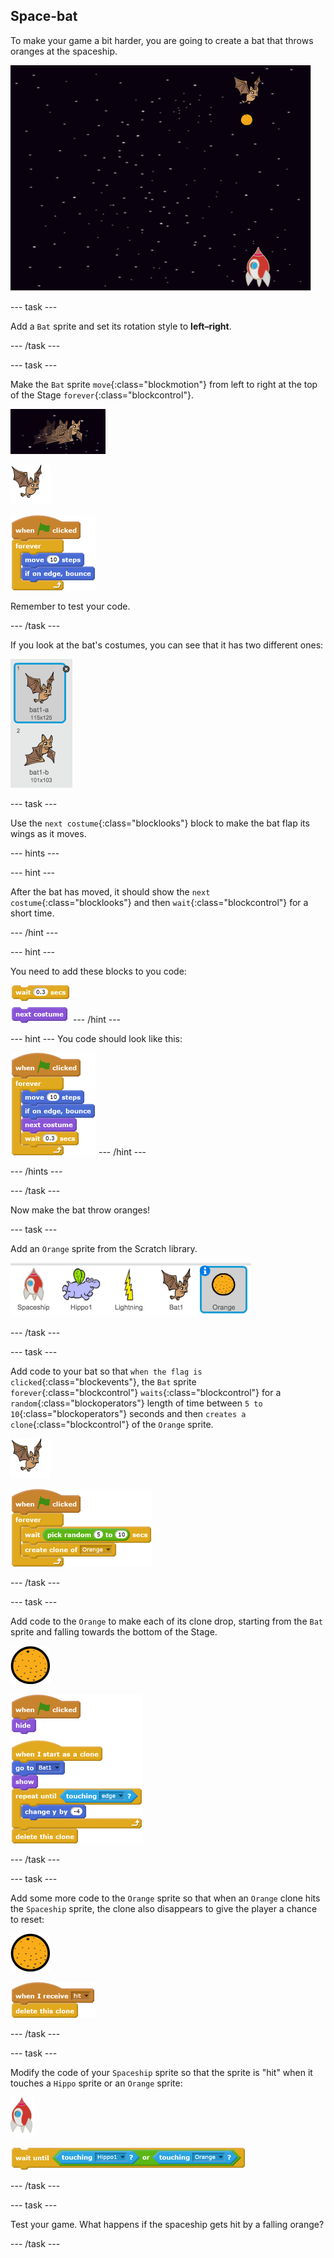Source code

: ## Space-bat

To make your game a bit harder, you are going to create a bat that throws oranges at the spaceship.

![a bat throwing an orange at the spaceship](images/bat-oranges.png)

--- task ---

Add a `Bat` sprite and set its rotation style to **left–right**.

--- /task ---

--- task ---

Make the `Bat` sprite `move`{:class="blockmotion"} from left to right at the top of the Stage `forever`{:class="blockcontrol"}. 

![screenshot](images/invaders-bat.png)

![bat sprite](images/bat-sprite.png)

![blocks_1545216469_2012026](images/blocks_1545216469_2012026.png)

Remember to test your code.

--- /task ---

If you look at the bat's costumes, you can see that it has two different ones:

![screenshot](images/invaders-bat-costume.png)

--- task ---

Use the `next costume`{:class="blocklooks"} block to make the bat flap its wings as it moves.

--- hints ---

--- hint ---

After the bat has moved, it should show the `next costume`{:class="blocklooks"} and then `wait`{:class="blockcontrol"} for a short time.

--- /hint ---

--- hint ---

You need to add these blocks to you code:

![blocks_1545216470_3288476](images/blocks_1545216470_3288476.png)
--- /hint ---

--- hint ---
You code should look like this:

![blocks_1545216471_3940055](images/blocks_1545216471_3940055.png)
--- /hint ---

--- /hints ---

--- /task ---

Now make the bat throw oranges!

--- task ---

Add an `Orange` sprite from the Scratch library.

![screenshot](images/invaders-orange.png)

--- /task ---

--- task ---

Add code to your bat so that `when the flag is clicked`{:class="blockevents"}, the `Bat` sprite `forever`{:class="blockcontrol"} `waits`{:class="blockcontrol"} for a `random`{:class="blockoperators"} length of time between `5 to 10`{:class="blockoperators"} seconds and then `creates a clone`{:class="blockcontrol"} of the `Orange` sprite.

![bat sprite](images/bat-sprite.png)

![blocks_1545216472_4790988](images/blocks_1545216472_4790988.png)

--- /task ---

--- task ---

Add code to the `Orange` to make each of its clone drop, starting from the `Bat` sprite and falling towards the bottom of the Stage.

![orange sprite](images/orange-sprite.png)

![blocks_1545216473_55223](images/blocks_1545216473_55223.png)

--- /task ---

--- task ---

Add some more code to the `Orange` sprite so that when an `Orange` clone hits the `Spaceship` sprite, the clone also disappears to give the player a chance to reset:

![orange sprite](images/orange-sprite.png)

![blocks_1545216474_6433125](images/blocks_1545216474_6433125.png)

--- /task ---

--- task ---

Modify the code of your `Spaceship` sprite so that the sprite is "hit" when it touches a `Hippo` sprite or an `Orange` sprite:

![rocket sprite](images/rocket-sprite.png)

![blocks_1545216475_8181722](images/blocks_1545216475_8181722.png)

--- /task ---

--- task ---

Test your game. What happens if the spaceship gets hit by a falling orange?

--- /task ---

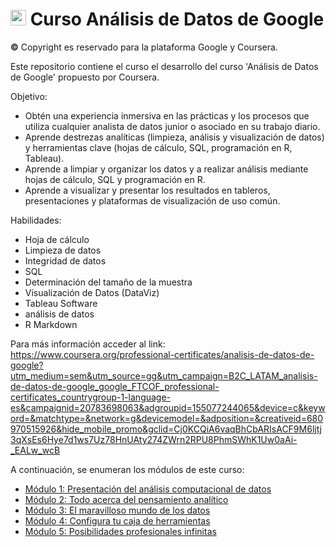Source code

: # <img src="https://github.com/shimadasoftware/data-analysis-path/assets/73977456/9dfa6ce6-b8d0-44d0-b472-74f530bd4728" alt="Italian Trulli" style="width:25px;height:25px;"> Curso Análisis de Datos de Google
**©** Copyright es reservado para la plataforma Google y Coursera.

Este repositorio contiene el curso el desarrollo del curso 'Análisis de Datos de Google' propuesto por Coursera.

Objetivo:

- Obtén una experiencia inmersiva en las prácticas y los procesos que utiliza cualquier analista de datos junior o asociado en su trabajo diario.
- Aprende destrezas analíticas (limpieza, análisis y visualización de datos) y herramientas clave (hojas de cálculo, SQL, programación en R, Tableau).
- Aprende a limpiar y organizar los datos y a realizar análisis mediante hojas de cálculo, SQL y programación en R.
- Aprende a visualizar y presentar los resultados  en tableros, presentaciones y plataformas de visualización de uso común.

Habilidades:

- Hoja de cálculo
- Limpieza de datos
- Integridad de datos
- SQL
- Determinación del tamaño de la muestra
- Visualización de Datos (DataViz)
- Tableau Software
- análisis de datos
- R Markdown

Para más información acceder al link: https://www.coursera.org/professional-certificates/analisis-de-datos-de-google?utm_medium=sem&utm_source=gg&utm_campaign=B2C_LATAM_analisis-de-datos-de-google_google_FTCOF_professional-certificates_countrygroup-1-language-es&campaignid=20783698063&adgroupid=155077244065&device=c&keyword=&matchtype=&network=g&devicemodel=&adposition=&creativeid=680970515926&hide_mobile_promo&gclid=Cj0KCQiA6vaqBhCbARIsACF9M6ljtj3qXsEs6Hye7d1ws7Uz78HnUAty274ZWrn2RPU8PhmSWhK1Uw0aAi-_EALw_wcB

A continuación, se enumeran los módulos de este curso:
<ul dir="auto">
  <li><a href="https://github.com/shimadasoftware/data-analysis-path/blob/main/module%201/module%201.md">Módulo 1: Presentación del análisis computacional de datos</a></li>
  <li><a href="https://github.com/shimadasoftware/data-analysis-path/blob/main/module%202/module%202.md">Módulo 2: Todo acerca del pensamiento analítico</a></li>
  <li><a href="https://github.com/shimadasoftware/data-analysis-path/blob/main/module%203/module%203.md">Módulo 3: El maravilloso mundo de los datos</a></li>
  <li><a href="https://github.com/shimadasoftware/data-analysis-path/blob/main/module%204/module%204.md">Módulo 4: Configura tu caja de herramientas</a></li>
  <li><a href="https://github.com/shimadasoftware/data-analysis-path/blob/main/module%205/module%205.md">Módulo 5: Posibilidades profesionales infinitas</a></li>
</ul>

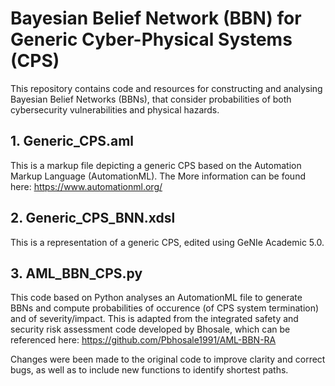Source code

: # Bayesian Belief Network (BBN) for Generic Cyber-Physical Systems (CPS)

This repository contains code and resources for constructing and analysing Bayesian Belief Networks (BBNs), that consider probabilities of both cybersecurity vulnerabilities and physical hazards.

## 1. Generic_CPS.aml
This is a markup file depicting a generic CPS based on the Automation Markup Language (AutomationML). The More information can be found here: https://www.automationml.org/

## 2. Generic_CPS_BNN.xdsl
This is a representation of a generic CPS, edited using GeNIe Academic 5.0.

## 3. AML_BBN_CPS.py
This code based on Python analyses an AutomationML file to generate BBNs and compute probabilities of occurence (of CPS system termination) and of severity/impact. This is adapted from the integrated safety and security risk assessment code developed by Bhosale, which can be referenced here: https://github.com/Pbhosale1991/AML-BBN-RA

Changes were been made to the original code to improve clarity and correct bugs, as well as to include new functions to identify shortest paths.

= = = = = = =

__Problem requirements__. Give back the records above exactly. Pictures stay out.

__Worked solution__.
Source code

: ## Space-bat

To make your game a bit harder, you are going to create a bat that throws oranges at the spaceship.

![a bat throwing an orange at the spaceship](images/bat-oranges.png)

--- task ---

Add a `Bat` sprite and set its rotation style to **left–right**.

--- /task ---

--- task ---

Make the `Bat` sprite `move`{:class="blockmotion"} from left to right at the top of the Stage `forever`{:class="blockcontrol"}. 

![screenshot](images/invaders-bat.png)

![bat sprite](images/bat-sprite.png)

![blocks_1545216469_2012026](images/blocks_1545216469_2012026.png)

Remember to test your code.

--- /task ---

If you look at the bat's costumes, you can see that it has two different ones:

![screenshot](images/invaders-bat-costume.png)

--- task ---

Use the `next costume`{:class="blocklooks"} block to make the bat flap its wings as it moves.

--- hints ---

--- hint ---

After the bat has moved, it should show the `next costume`{:class="blocklooks"} and then `wait`{:class="blockcontrol"} for a short time.

--- /hint ---

--- hint ---

You need to add these blocks to you code:

![blocks_1545216470_3288476](images/blocks_1545216470_3288476.png)
--- /hint ---

--- hint ---
You code should look like this:

![blocks_1545216471_3940055](images/blocks_1545216471_3940055.png)
--- /hint ---

--- /hints ---

--- /task ---

Now make the bat throw oranges!

--- task ---

Add an `Orange` sprite from the Scratch library.

![screenshot](images/invaders-orange.png)

--- /task ---

--- task ---

Add code to your bat so that `when the flag is clicked`{:class="blockevents"}, the `Bat` sprite `forever`{:class="blockcontrol"} `waits`{:class="blockcontrol"} for a `random`{:class="blockoperators"} length of time between `5 to 10`{:class="blockoperators"} seconds and then `creates a clone`{:class="blockcontrol"} of the `Orange` sprite.

![bat sprite](images/bat-sprite.png)

![blocks_1545216472_4790988](images/blocks_1545216472_4790988.png)

--- /task ---

--- task ---

Add code to the `Orange` to make each of its clone drop, starting from the `Bat` sprite and falling towards the bottom of the Stage.

![orange sprite](images/orange-sprite.png)

![blocks_1545216473_55223](images/blocks_1545216473_55223.png)

--- /task ---

--- task ---

Add some more code to the `Orange` sprite so that when an `Orange` clone hits the `Spaceship` sprite, the clone also disappears to give the player a chance to reset:

![orange sprite](images/orange-sprite.png)

![blocks_1545216474_6433125](images/blocks_1545216474_6433125.png)

--- /task ---

--- task ---

Modify the code of your `Spaceship` sprite so that the sprite is "hit" when it touches a `Hippo` sprite or an `Orange` sprite:

![rocket sprite](images/rocket-sprite.png)

![blocks_1545216475_8181722](images/blocks_1545216475_8181722.png)

--- /task ---

--- task ---

Test your game. What happens if the spaceship gets hit by a falling orange?

--- /task ---

Source code

: # <img src="https://github.com/shimadasoftware/data-analysis-path/assets/73977456/9dfa6ce6-b8d0-44d0-b472-74f530bd4728" alt="Italian Trulli" style="width:25px;height:25px;"> Curso Análisis de Datos de Google
**©** Copyright es reservado para la plataforma Google y Coursera.

Este repositorio contiene el curso el desarrollo del curso 'Análisis de Datos de Google' propuesto por Coursera.

Objetivo:

- Obtén una experiencia inmersiva en las prácticas y los procesos que utiliza cualquier analista de datos junior o asociado en su trabajo diario.
- Aprende destrezas analíticas (limpieza, análisis y visualización de datos) y herramientas clave (hojas de cálculo, SQL, programación en R, Tableau).
- Aprende a limpiar y organizar los datos y a realizar análisis mediante hojas de cálculo, SQL y programación en R.
- Aprende a visualizar y presentar los resultados  en tableros, presentaciones y plataformas de visualización de uso común.

Habilidades:

- Hoja de cálculo
- Limpieza de datos
- Integridad de datos
- SQL
- Determinación del tamaño de la muestra
- Visualización de Datos (DataViz)
- Tableau Software
- análisis de datos
- R Markdown

Para más información acceder al link: https://www.coursera.org/professional-certificates/analisis-de-datos-de-google?utm_medium=sem&utm_source=gg&utm_campaign=B2C_LATAM_analisis-de-datos-de-google_google_FTCOF_professional-certificates_countrygroup-1-language-es&campaignid=20783698063&adgroupid=155077244065&device=c&keyword=&matchtype=&network=g&devicemodel=&adposition=&creativeid=680970515926&hide_mobile_promo&gclid=Cj0KCQiA6vaqBhCbARIsACF9M6ljtj3qXsEs6Hye7d1ws7Uz78HnUAty274ZWrn2RPU8PhmSWhK1Uw0aAi-_EALw_wcB

A continuación, se enumeran los módulos de este curso:
<ul dir="auto">
  <li><a href="https://github.com/shimadasoftware/data-analysis-path/blob/main/module%201/module%201.md">Módulo 1: Presentación del análisis computacional de datos</a></li>
  <li><a href="https://github.com/shimadasoftware/data-analysis-path/blob/main/module%202/module%202.md">Módulo 2: Todo acerca del pensamiento analítico</a></li>
  <li><a href="https://github.com/shimadasoftware/data-analysis-path/blob/main/module%203/module%203.md">Módulo 3: El maravilloso mundo de los datos</a></li>
  <li><a href="https://github.com/shimadasoftware/data-analysis-path/blob/main/module%204/module%204.md">Módulo 4: Configura tu caja de herramientas</a></li>
  <li><a href="https://github.com/shimadasoftware/data-analysis-path/blob/main/module%205/module%205.md">Módulo 5: Posibilidades profesionales infinitas</a></li>
</ul>

Source code

: # Bayesian Belief Network (BBN) for Generic Cyber-Physical Systems (CPS)

This repository contains code and resources for constructing and analysing Bayesian Belief Networks (BBNs), that consider probabilities of both cybersecurity vulnerabilities and physical hazards.

## 1. Generic_CPS.aml
This is a markup file depicting a generic CPS based on the Automation Markup Language (AutomationML). The More information can be found here: https://www.automationml.org/

## 2. Generic_CPS_BNN.xdsl
This is a representation of a generic CPS, edited using GeNIe Academic 5.0.

## 3. AML_BBN_CPS.py
This code based on Python analyses an AutomationML file to generate BBNs and compute probabilities of occurence (of CPS system termination) and of severity/impact. This is adapted from the integrated safety and security risk assessment code developed by Bhosale, which can be referenced here: https://github.com/Pbhosale1991/AML-BBN-RA

Changes were been made to the original code to improve clarity and correct bugs, as well as to include new functions to identify shortest paths.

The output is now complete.